Pramaana Raises $27M to Make AI Provably Right
Pramaana Labs raised a $27M seed led by Khosla Ventures to add formal verification to AI, checking model output with LEAN in law, drug discovery and tax.
Pramaana Labs has raised a $27 million seed round led by Khosla Ventures to tackle one of generative AI's most stubborn problems: you can't trust the output. The round also drew Accel, Boldcap, Nexus Venture Partners, Premji Invest and Unbound. The company's pitch isn't a smarter model — it's a way to make a model's answers provably correct in fields where a confident-sounding mistake can cost someone their money, health, or freedom: law, drug discovery, and tax preparation.
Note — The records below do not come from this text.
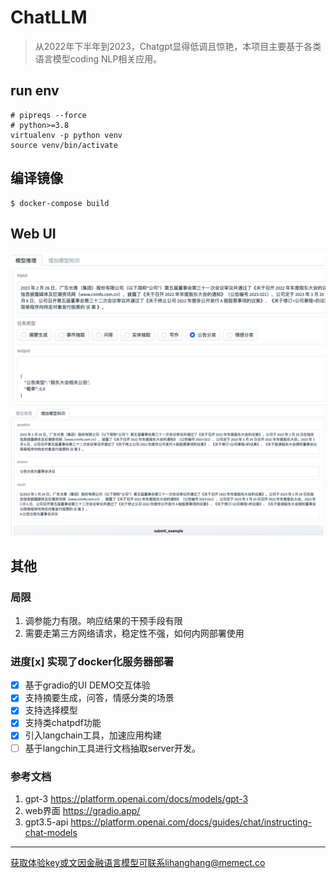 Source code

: # ChatLLM
> 从2022年下半年到2023，Chatgpt显得低调且惊艳，本项目主要基于各类语言模型coding NLP相关应用。
##  run env
```shell
# pipreqs --force
# python>=3.8
virtualenv -p python venv
source venv/bin/activate

```
## 编译镜像

```shell
$ docker-compose build

```

## Web UI

![task_example](docs/task_demo.png)
![add_example](docs/add_example.png)


## 其他
### 局限
1. 调参能力有限。响应结果的干预手段有限
2. 需要走第三方网络请求，稳定性不强，如何内网部署使用
### 进度[x] 实现了docker化服务器部署
- [x] 基于gradio的UI DEMO交互体验 
- [x] 支持摘要生成，问答，情感分类的场景
- [x] 支持选择模型
- [x] 支持类chatpdf功能
- [x] 引入langchain工具，加速应用构建
- [ ] 基于langchin工具进行文档抽取server开发。

### 参考文档
1. gpt-3 https://platform.openai.com/docs/models/gpt-3
2. web界面 https://gradio.app/ 
3. gpt3.5-api https://platform.openai.com/docs/guides/chat/instructing-chat-models

---
获取体验key或文因金融语言模型可联系lihanghang@memect.co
The approach pairs a conventional large language model with a deterministic verification layer built on LEAN, the open-source language used to formally verify mathematical proofs. The idea is to encode a domain's rules — tax law, regulatory requirements — into formal code, then check the model's reasoning against it. As CEO and co-founder Ranjan Rajagopalan puts it, "Once you have a codified version of it, the reasoning on top of it starts becoming deterministic." Instead of hoping the model didn't hallucinate, you get an answer that either passes a hard check or doesn't.
Rules, not vibes
Rajagopalan frames the bet bluntly: "The world's hardest problems are not unsolvable. They are unformalized. Every domain where being wrong can cost someone their health, money, or freedom has rules." The company points to France's CATALA project — which turned the country's tax and benefit system into executable code — as proof the concept works at the scale of a real legal system. To codify those rules, Pramaana is leaning on domain experts: former IRS commissioner Danny Werfel on tax law, and professors from IIT Delhi, IIT Madras and UC Berkeley on cybersecurity and drug discovery. The team is essentially translating expert knowledge into machine-checkable form.
Why this matters for you
The dirty secret of today's AI is that it's fluent, not reliable — it produces an answer that reads as authoritative whether or not it's correct, and in high-stakes fields that's not a quirk, it's a dealbreaker. Most of the industry is trying to fix this by making models bigger and better at sounding right. Pramaana is doing something different and, I think, smarter: accept that the model will sometimes be wrong, and bolt on a layer that can actually prove whether a given answer holds up against the rules. It's worth being skeptical — this only works in domains whose rules can genuinely be formalized, which is a narrower slice of the world than the marketing implies, and 'verified against codified rules' is only as good as the codification. But the philosophy is the right one. The next leap in useful AI probably won't come from a cleverer model alone; it'll come from systems that can check their own work.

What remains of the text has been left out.